__WHAT YOU SHOULD DO__: Please copy every line with the string "which" from the entries below.

__MATERIAL FOR THIS EXERCISE__:

..........

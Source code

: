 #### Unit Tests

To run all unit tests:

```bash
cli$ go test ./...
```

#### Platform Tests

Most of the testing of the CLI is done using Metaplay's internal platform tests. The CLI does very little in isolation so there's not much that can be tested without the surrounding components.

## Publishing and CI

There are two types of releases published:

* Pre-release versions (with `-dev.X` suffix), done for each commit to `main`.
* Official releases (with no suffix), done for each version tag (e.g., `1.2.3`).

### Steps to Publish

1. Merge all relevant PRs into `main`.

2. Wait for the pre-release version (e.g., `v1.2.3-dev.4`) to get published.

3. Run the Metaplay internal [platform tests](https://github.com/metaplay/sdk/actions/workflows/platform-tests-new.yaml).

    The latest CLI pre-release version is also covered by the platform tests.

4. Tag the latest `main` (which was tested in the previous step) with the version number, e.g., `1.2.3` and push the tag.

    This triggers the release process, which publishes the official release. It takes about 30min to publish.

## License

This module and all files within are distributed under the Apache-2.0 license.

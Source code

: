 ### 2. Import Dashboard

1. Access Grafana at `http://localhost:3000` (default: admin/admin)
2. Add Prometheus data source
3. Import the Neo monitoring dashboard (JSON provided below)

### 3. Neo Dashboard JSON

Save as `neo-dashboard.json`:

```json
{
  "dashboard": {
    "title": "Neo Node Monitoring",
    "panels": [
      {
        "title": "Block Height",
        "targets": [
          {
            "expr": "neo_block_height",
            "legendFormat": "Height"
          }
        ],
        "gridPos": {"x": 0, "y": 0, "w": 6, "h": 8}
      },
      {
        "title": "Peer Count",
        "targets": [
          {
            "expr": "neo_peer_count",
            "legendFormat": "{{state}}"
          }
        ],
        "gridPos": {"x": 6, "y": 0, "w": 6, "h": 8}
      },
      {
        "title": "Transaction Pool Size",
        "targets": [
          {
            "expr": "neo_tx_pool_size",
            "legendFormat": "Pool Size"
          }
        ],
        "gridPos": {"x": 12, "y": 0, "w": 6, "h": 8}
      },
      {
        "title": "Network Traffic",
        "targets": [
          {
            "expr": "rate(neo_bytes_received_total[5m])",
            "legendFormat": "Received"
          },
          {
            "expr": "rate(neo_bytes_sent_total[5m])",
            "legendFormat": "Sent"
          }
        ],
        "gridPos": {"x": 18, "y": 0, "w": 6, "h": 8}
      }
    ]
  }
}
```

..........

__ANSWER AREA__:
4. Tag the latest `main` (which was tested in the previous step) with the version number, e.g., `1.2.3` and push the tag.
    This triggers the release process, which publishes the official release. It takes about 30min to publish.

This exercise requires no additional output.